[[ Available data, beginning ]]
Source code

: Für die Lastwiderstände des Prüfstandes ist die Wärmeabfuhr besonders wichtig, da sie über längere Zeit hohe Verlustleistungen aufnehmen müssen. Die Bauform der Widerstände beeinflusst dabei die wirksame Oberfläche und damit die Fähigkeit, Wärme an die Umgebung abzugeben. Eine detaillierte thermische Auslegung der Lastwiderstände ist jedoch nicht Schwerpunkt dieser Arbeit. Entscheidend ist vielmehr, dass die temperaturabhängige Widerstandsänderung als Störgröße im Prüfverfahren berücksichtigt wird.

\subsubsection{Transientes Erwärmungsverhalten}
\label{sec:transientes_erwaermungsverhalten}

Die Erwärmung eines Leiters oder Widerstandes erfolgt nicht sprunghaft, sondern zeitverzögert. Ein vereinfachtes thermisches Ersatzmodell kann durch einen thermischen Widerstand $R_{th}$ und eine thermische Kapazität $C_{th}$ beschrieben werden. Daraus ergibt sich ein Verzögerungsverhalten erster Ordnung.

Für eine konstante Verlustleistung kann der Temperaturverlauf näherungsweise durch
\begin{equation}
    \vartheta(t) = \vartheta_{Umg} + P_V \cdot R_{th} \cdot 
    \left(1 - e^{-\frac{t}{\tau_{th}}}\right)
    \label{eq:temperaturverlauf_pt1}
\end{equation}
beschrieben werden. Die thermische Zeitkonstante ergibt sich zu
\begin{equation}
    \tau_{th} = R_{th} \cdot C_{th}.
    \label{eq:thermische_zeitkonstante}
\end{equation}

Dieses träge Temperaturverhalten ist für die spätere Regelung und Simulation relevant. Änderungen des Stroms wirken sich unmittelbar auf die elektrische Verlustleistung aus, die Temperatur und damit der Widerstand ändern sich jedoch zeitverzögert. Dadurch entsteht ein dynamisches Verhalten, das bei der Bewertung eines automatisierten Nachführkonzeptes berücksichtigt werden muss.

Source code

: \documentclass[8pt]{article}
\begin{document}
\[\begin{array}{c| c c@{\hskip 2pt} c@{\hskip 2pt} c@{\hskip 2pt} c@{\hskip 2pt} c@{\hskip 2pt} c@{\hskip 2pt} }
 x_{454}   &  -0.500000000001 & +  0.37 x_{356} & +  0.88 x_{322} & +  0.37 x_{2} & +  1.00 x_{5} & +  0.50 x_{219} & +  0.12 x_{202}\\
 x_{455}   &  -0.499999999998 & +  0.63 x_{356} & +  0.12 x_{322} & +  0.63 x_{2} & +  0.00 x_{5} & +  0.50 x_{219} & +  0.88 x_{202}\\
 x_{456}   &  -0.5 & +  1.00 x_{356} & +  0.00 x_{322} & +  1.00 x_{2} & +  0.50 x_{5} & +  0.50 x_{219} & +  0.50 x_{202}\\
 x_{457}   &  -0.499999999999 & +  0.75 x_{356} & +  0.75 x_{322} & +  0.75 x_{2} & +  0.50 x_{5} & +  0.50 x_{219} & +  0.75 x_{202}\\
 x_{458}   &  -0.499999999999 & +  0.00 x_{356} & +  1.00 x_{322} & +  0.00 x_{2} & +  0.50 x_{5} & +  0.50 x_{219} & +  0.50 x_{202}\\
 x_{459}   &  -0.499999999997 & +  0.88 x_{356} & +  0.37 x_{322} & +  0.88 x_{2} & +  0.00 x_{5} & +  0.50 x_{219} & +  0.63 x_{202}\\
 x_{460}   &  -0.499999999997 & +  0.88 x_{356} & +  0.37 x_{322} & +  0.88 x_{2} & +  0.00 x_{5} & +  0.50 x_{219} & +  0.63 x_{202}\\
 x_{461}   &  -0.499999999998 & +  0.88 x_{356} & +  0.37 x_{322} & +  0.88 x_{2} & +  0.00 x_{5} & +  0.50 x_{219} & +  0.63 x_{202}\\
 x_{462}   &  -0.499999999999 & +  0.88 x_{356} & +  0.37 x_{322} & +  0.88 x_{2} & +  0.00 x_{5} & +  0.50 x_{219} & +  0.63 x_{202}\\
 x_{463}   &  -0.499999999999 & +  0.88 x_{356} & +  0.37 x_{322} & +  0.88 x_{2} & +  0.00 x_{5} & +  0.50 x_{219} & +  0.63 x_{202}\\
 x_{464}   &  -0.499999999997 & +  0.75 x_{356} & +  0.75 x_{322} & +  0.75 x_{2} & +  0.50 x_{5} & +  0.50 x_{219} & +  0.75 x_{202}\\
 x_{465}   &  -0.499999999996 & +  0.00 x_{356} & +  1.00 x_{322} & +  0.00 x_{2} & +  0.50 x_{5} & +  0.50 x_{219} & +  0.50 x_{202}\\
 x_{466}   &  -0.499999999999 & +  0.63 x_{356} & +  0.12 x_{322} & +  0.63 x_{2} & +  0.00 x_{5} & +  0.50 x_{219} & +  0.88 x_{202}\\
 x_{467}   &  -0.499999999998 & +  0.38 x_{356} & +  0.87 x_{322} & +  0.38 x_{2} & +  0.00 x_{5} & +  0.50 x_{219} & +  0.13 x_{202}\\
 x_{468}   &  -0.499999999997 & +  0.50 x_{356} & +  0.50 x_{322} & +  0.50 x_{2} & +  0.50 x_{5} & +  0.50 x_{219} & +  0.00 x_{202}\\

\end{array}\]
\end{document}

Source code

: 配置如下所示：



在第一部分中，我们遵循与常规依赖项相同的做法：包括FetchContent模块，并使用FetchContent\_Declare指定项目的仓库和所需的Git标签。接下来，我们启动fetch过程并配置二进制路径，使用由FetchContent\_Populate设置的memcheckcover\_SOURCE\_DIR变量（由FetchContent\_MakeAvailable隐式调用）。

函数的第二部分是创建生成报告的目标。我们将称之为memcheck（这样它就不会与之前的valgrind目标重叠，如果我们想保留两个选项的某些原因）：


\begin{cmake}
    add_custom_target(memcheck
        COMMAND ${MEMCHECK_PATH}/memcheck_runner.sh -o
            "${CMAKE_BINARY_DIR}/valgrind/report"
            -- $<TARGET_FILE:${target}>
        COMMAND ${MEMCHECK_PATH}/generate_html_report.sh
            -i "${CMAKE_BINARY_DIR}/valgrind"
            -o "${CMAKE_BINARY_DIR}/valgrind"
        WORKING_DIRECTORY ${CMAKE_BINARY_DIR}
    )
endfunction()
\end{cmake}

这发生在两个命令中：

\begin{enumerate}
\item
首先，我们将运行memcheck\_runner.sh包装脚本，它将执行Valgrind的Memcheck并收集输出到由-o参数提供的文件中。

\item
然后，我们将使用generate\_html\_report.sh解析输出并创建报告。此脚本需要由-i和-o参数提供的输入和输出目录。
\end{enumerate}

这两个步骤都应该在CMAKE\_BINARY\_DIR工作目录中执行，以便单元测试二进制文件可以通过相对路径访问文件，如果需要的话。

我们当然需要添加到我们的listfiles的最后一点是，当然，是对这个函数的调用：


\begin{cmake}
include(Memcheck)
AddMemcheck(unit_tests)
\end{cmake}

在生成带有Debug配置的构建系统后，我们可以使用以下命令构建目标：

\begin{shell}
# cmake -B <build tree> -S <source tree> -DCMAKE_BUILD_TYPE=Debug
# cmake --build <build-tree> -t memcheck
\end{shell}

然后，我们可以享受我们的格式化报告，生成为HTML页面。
[[ Available data, end ]]
What you should do is return the records above exactly, leaving nothing out.

Source code

: Für die Lastwiderstände des Prüfstandes ist die Wärmeabfuhr besonders wichtig, da sie über längere Zeit hohe Verlustleistungen aufnehmen müssen. Die Bauform der Widerstände beeinflusst dabei die wirksame Oberfläche und damit die Fähigkeit, Wärme an die Umgebung abzugeben. Eine detaillierte thermische Auslegung der Lastwiderstände ist jedoch nicht Schwerpunkt dieser Arbeit. Entscheidend ist vielmehr, dass die temperaturabhängige Widerstandsänderung als Störgröße im Prüfverfahren berücksichtigt wird.

\subsubsection{Transientes Erwärmungsverhalten}
\label{sec:transientes_erwaermungsverhalten}

Die Erwärmung eines Leiters oder Widerstandes erfolgt nicht sprunghaft, sondern zeitverzögert. Ein vereinfachtes thermisches Ersatzmodell kann durch einen thermischen Widerstand $R_{th}$ und eine thermische Kapazität $C_{th}$ beschrieben werden. Daraus ergibt sich ein Verzögerungsverhalten erster Ordnung.

Für eine konstante Verlustleistung kann der Temperaturverlauf näherungsweise durch
\begin{equation}
    \vartheta(t) = \vartheta_{Umg} + P_V \cdot R_{th} \cdot 
    \left(1 - e^{-\frac{t}{\tau_{th}}}\right)
    \label{eq:temperaturverlauf_pt1}
\end{equation}
beschrieben werden. Die thermische Zeitkonstante ergibt sich zu
\begin{equation}
    \tau_{th} = R_{th} \cdot C_{th}.
    \label{eq:thermische_zeitkonstante}
\end{equation}

Dieses träge Temperaturverhalten ist für die spätere Regelung und Simulation relevant. Änderungen des Stroms wirken sich unmittelbar auf die elektrische Verlustleistung aus, die Temperatur und damit der Widerstand ändern sich jedoch zeitverzögert. Dadurch entsteht ein dynamisches Verhalten, das bei der Bewertung eines automatisierten Nachführkonzeptes berücksichtigt werden muss.

Source code

: \documentclass[8pt]{article}
\begin{document}
\[\begin{array}{c| c c@{\hskip 2pt} c@{\hskip 2pt} c@{\hskip 2pt} c@{\hskip 2pt} c@{\hskip 2pt} c@{\hskip 2pt} }
 x_{454}   &  -0.500000000001 & +  0.37 x_{356} & +  0.88 x_{322} & +  0.37 x_{2} & +  1.00 x_{5} & +  0.50 x_{219} & +  0.12 x_{202}\\
 x_{455}   &  -0.499999999998 & +  0.63 x_{356} & +  0.12 x_{322} & +  0.63 x_{2} & +  0.00 x_{5} & +  0.50 x_{219} & +  0.88 x_{202}\\
 x_{456}   &  -0.5 & +  1.00 x_{356} & +  0.00 x_{322} & +  1.00 x_{2} & +  0.50 x_{5} & +  0.50 x_{219} & +  0.50 x_{202}\\
 x_{457}   &  -0.499999999999 & +  0.75 x_{356} & +  0.75 x_{322} & +  0.75 x_{2} & +  0.50 x_{5} & +  0.50 x_{219} & +  0.75 x_{202}\\
 x_{458}   &  -0.499999999999 & +  0.00 x_{356} & +  1.00 x_{322} & +  0.00 x_{2} & +  0.50 x_{5} & +  0.50 x_{219} & +  0.50 x_{202}\\
 x_{459}   &  -0.499999999997 & +  0.88 x_{356} & +  0.37 x_{322} & +  0.88 x_{2} & +  0.00 x_{5} & +  0.50 x_{219} & +  0.63 x_{202}\\
 x_{460}   &  -0.499999999997 & +  0.88 x_{356} & +  0.37 x_{322} & +  0.88 x_{2} & +  0.00 x_{5} & +  0.50 x_{219} & +  0.63 x_{202}\\
 x_{461}   &  -0.499999999998 & +  0.88 x_{356} & +  0.37 x_{322} & +  0.88 x_{2} & +  0.00 x_{5} & +  0.50 x_{219} & +  0.63 x_{202}\\
 x_{462}   &  -0.499999999999 & +  0.88 x_{356} & +  0.37 x_{322} & +  0.88 x_{2} & +  0.00 x_{5} & +  0.50 x_{219} & +  0.63 x_{202}\\
 x_{463}   &  -0.499999999999 & +  0.88 x_{356} & +  0.37 x_{322} & +  0.88 x_{2} & +  0.00 x_{5} & +  0.50 x_{219} & +  0.63 x_{202}\\
 x_{464}   &  -0.499999999997 & +  0.75 x_{356} & +  0.75 x_{322} & +  0.75 x_{2} & +  0.50 x_{5} & +  0.50 x_{219} & +  0.75 x_{202}\\
 x_{465}   &  -0.499999999996 & +  0.00 x_{356} & +  1.00 x_{322} & +  0.00 x_{2} & +  0.50 x_{5} & +  0.50 x_{219} & +  0.50 x_{202}\\
 x_{466}   &  -0.499999999999 & +  0.63 x_{356} & +  0.12 x_{322} & +  0.63 x_{2} & +  0.00 x_{5} & +  0.50 x_{219} & +  0.88 x_{202}\\
 x_{467}   &  -0.499999999998 & +  0.38 x_{356} & +  0.87 x_{322} & +  0.38 x_{2} & +  0.00 x_{5} & +  0.50 x_{219} & +  0.13 x_{202}\\
 x_{468}   &  -0.499999999997 & +  0.50 x_{356} & +  0.50 x_{322} & +  0.50 x_{2} & +  0.50 x_{5} & +  0.50 x_{219} & +  0.00 x_{202}\\

\end{array}\]
\end{document}

Source code

: 配置如下所示：



在第一部分中，我们遵循与常规依赖项相同的做法：包括FetchContent模块，并使用FetchContent\_Declare指定项目的仓库和所需的Git标签。接下来，我们启动fetch过程并配置二进制路径，使用由FetchContent\_Populate设置的memcheckcover\_SOURCE\_DIR变量（由FetchContent\_MakeAvailable隐式调用）。

函数的第二部分是创建生成报告的目标。我们将称之为memcheck（这样它就不会与之前的valgrind目标重叠，如果我们想保留两个选项的某些原因）：


\begin{cmake}
    add_custom_target(memcheck
        COMMAND ${MEMCHECK_PATH}/memcheck_runner.sh -o
            "${CMAKE_BINARY_DIR}/valgrind/report"
            -- $<TARGET_FILE:${target}>
        COMMAND ${MEMCHECK_PATH}/generate_html_report.sh
            -i "${CMAKE_BINARY_DIR}/valgrind"
            -o "${CMAKE_BINARY_DIR}/valgrind"
        WORKING_DIRECTORY ${CMAKE_BINARY_DIR}
    )
endfunction()
\end{cmake}

这发生在两个命令中：

\begin{enumerate}
\item
首先，我们将运行memcheck\_runner.sh包装脚本，它将执行Valgrind的Memcheck并收集输出到由-o参数提供的文件中。

\item
然后，我们将使用generate\_html\_report.sh解析输出并创建报告。此脚本需要由-i和-o参数提供的输入和输出目录。
\end{enumerate}

这两个步骤都应该在CMAKE\_BINARY\_DIR工作目录中执行，以便单元测试二进制文件可以通过相对路径访问文件，如果需要的话。

我们当然需要添加到我们的listfiles的最后一点是，当然，是对这个函数的调用：


\begin{cmake}
include(Memcheck)
AddMemcheck(unit_tests)
\end{cmake}

在生成带有Debug配置的构建系统后，我们可以使用以下命令构建目标：

\begin{shell}
# cmake -B <build tree> -S <source tree> -DCMAKE_BUILD_TYPE=Debug
# cmake --build <build-tree> -t memcheck
\end{shell}

然后，我们可以享受我们的格式化报告，生成为HTML页面。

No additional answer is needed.